Three years ago, the National Campaign to Prevent Teen and Unplanned Pregnancy found in a survey that teens who’ve watched 16 and Pregnant “think the show helps teens better understand the challenges of teen pregnancy and parenthood and how to avoid it.” In other words, it helped prevent teen pregnancy.
A few months later, MTV executive Lauren Dolgen wrote on CNN.com that her series “sparked a long-overdue national discussion” and said her shows were “cautionary tales about the consequences of unprotected sex, and the reality of becoming a parent too early.”
But new research says that’s completely wrong.
IU Bloomington assistant professor Nicole Martins and University of Utah assistant professor Robin Jensen published research in Mass Communication and Society that found “Heavy viewers of teen mom reality programs were more likely to think that teen moms have a lot of time to themselves, can easily find child care so that they can go to work or school and can complete high school than were lighter viewers of such shows. … Heavy viewing of teen mom reality programming positively predicted unrealistic perceptions of what it is like to be a teen mother.”
Specifically, the kids surveyed thought teen moms had lots of money, college degrees, their own residences, easy and cheap health care, and a high quality of life, plus fathers who were involved in their kids’ lives.
Update, Jan. 13: A new study released on Monday from The National Bureau of Economic Research found “16 and Pregnant led to more searches and tweets regarding birth control and abortion, and ultimately led to a 5.7 percent reduction in teen births in the 18 months following its introduction. This accounts for around one-third of the overall decline in teen births in the United States during that period.” The New York Times elaborates:
“[Hamilton Project’s Melissa] Kearney and [Wellesley College’s Phillip] Levine examined birth records and Nielsen television ratings, finding that the rate of teenage pregnancy declined faster in areas where teenagers were watching more MTV programming — not only the ’16 and Pregnant’ series — than in areas where they did not. The study focuses on the period after ’16 and Pregnant’ was introduced in 2009 and accounts for the fact that teenagers who tuned in to the show might have been at higher risk of having a child to begin with.”

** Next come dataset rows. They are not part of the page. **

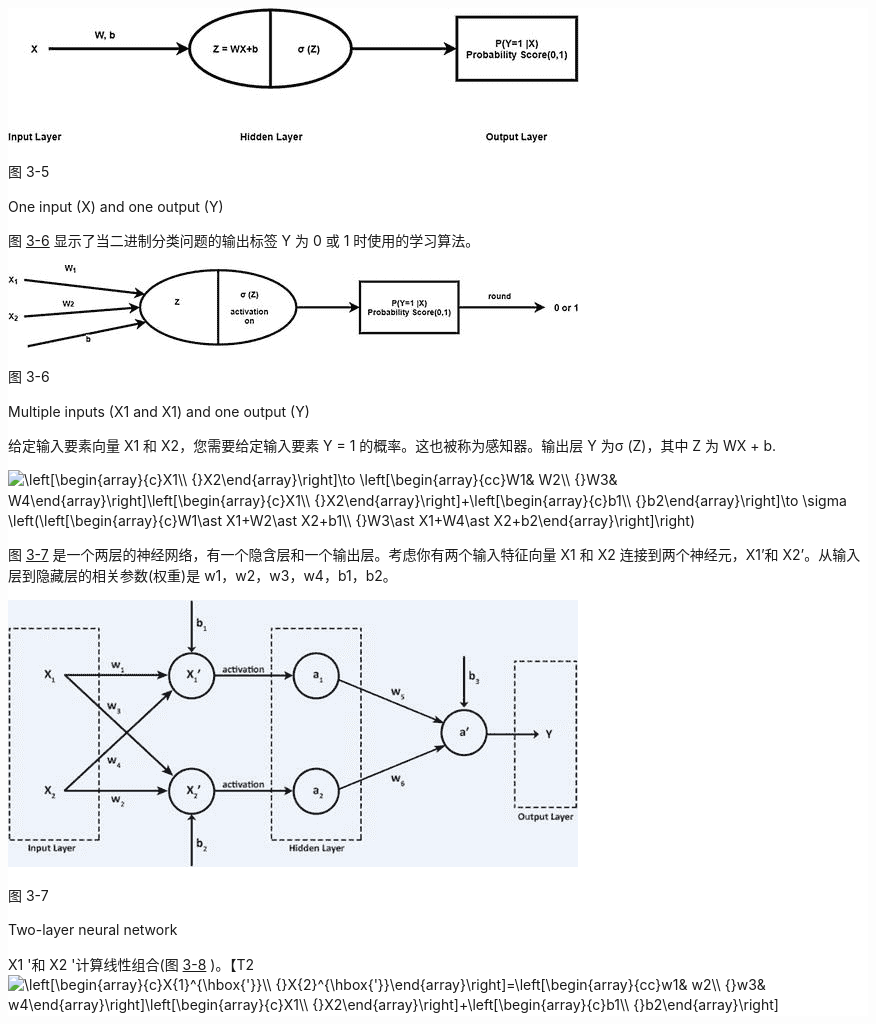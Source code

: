![A456157_1_En_3_Fig5_HTML.jpg](img/A456157_1_En_3_Fig5_HTML.jpg)

图 3-5

One input (X) and one output (Y)

图 [3-6](#Fig6) 显示了当二进制分类问题的输出标签 Y 为 0 或 1 时使用的学习算法。

![A456157_1_En_3_Fig6_HTML.jpg](img/A456157_1_En_3_Fig6_HTML.jpg)

图 3-6

Multiple inputs (X1 and X1) and one output (Y)

给定输入要素向量 X1 和 X2，您需要给定输入要素 Y = 1 的概率。这也被称为感知器。输出层 Y 为σ (Z)，其中 Z 为 WX + b.

![$$ \left[\begin{array}{c}X1\\ {}X2\end{array}\right]\to \left[\begin{array}{cc}W1& W2\\ {}W3& W4\end{array}\right]\left[\begin{array}{c}X1\\ {}X2\end{array}\right]+\left[\begin{array}{c}b1\\ {}b2\end{array}\right]\to \sigma \left(\left[\begin{array}{c}W1\ast X1+W2\ast X2+b1\\ {}W3\ast X1+W4\ast X2+b2\end{array}\right]\right) $$](A456157_1_En_3_Chapter_Equa.gif)

图 [3-7](#Fig7) 是一个两层的神经网络，有一个隐含层和一个输出层。考虑你有两个输入特征向量 X1 和 X2 连接到两个神经元，X1’和 X2’。从输入层到隐藏层的相关参数(权重)是 w1，w2，w3，w4，b1，b2。

![A456157_1_En_3_Fig7_HTML.jpg](img/A456157_1_En_3_Fig7_HTML.jpg)

图 3-7

Two-layer neural network

X1 '和 X2 '计算线性组合(图 [3-8](#Fig8) )。【T2![$$ \left[\begin{array}{c}X{1}^{\hbox{'}}\\ {}X{2}^{\hbox{'}}\end{array}\right]=\left[\begin{array}{cc}w1& w2\\ {}w3& w4\end{array}\right]\left[\begin{array}{c}X1\\ {}X2\end{array}\right]+\left[\begin{array}{c}b1\\ {}b2\end{array}\right] $$](A456157_1_En_3_Chapter_Equb.gif)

Is it possible for both of these reports to be accurate and exist in the same universe? Definitely. They’re not as contradictory as they sound, because The Mass Communication and Society report suggested that some kids had “unrealistic perceptions” of teen motherhood, which obviously is fueled by the tabloid attention for the shows’ stars. But having that kind of attitude doesn’t necessarily mean they ran out and got pregnant.